Tema: Gli Etruschi, questi sconosciuti

Relatori: dott. Giuseppe Mojana

Gli Etruschi, una civiltà misteriosa, anzi no. Questo poteva essere una valida alternativa al titolo della relazione di questa sera. Se è, infatti, vero che di questo popolo tanti sanno ancora poco, è altrettanto certo che gli studiosi e gli appassionati più attenti hanno ormai potuto sviluppare una conoscenza molto superiore a quella comunemente diffusa negli anni passati. E se lo stereotipo del mistero affascina ancora i più, la scienza archeologica ha recentemente fatto importanti scoperte che hanno consentito di chiarire origini, usi e costumi di questi nostri antenati. Non possiamo forse affermare che esistano dei progenitori unici del variegato popolo italiano, ma è però innegabile che – come dice il nostro amico Mojana, tra l’Arno e il Tevere (ma vedremo che in realtà si erano poi ulteriormente allargati), gli Etruschi siano stati, tra il decimo e il primo secolo ac, il popolo autoctono culturalmente egemone (ovviamente Romani a parte, anche se la storia dei due popoli si è ampiamente interconnessa, a partire dai Tarquini re di Roma).
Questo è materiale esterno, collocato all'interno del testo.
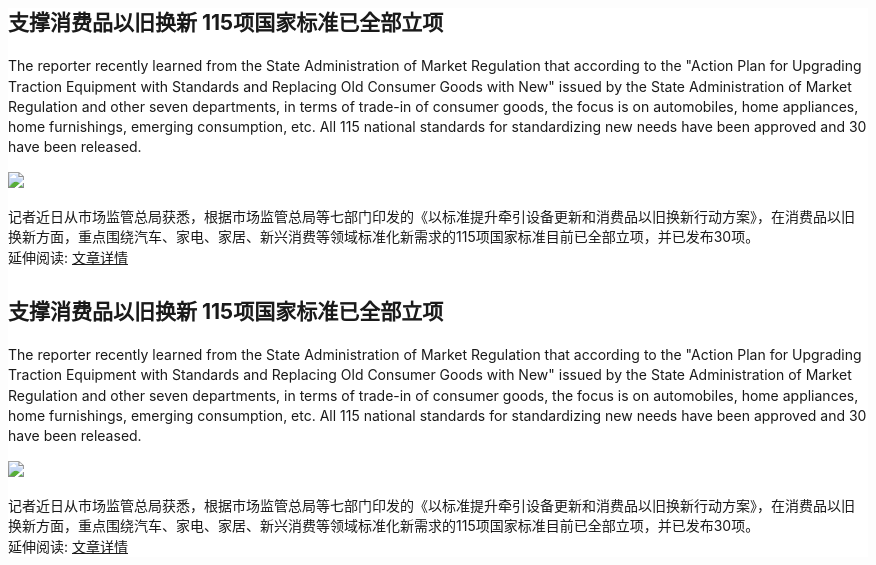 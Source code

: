 ## 支撑消费品以旧换新 115项国家标准已全部立项   
The reporter recently learned from the State Administration of Market Regulation that according to the "Action Plan for Upgrading Traction Equipment with Standards and Replacing Old Consumer Goods with New" issued by the State Administration of Market Regulation and other seven departments, in terms of trade-in of consumer goods, the focus is on automobiles, home appliances, home furnishings, emerging consumption, etc. All 115 national standards for standardizing new needs have been approved and 30 have been released.   

<img src="https://p5.img.cctvpic.com/photoworkspace/2024/10/01/2024100115210722242.jpg" />   

记者近日从市场监管总局获悉，根据市场监管总局等七部门印发的《以标准提升牵引设备更新和消费品以旧换新行动方案》，在消费品以旧换新方面，重点围绕汽车、家电、家居、新兴消费等领域标准化新需求的115项国家标准目前已全部立项，并已发布30项。   
延伸阅读: [文章详情](https://news.cctv.com/2024/10/01/ARTI1Gb2SKE1jpi1w7TsHeoy241001.shtml)   

<qrcode title="支撑消费品以旧换新 115项国家标准已全部立项" image="https://p5.img.cctvpic.com/photoworkspace/2024/10/01/2024100115210722242.jpg" />   

## 支撑消费品以旧换新 115项国家标准已全部立项   
The reporter recently learned from the State Administration of Market Regulation that according to the "Action Plan for Upgrading Traction Equipment with Standards and Replacing Old Consumer Goods with New" issued by the State Administration of Market Regulation and other seven departments, in terms of trade-in of consumer goods, the focus is on automobiles, home appliances, home furnishings, emerging consumption, etc. All 115 national standards for standardizing new needs have been approved and 30 have been released.   

<img src="https://p3.img.cctvpic.com/photoworkspace/2024/10/01/2024100115204168072.jpg" />   

记者近日从市场监管总局获悉，根据市场监管总局等七部门印发的《以标准提升牵引设备更新和消费品以旧换新行动方案》，在消费品以旧换新方面，重点围绕汽车、家电、家居、新兴消费等领域标准化新需求的115项国家标准目前已全部立项，并已发布30项。   
延伸阅读: [文章详情](https://news.cctv.com/2024/10/01/ARTIi9ny5uBZAZXhWc0yCS63241001.shtml)   

<qrcode title="支撑消费品以旧换新 115项国家标准已全部立项" image="https://p3.img.cctvpic.com/photoworkspace/2024/10/01/2024100115204168072.jpg" />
Serata molto affollata che conferma il diffuso interesse per i temi cultural-archeologici. Sandro apre con l’usuale scampanata e saluta – come uso - tutti i soci, coniugi e ospiti. Tra questi ultimi il dott. Brizzi, ospite di Razeto che ci ha raggiunto da Washington. Il Presidente rende quindi pubblica la notizia del progressivo invecchiamento dei numerosi soci nati in questa settimana di pre-primavera e da il via al risotto alla monzese (altro popolo misterioso dal punto di vista archeologico che ci ha lasciato l’uso della luganega abbinata al riso giallo). Quindi, al termine della cena, presenta il nostro relatore che prende la parola su uno sfondo di belle immagini tecnologicamente coordinate dalla regia di Razeto e Luce.

Sin dalle prime parole ci colpisce l’evidente passione del nostro ospite per questa strana civiltà “tanto ricca di suggestioni e di fascino”. Passione nata da un colpo di fulmine per l’arte etrusca, scoccato – ancora negli anni 70 - al cospetto di opere quali l’Apollo di Vejo e il famoso sarcofago degli sposi. Cultore di civiltà antiche e appassionato di poesia e lettere (autore di un romanzo sui Maya), Mojana ci affascina con notizie di storia, arte e costume che ci fanno capire come molti dei misteri che avevano caratterizzato l’etruscologia più datata, siano stati svelati dagli studi di storici italiani (Pallottino e Cristofani) e da numerose scoperte archeologiche (lamine di Pyrgi ecc).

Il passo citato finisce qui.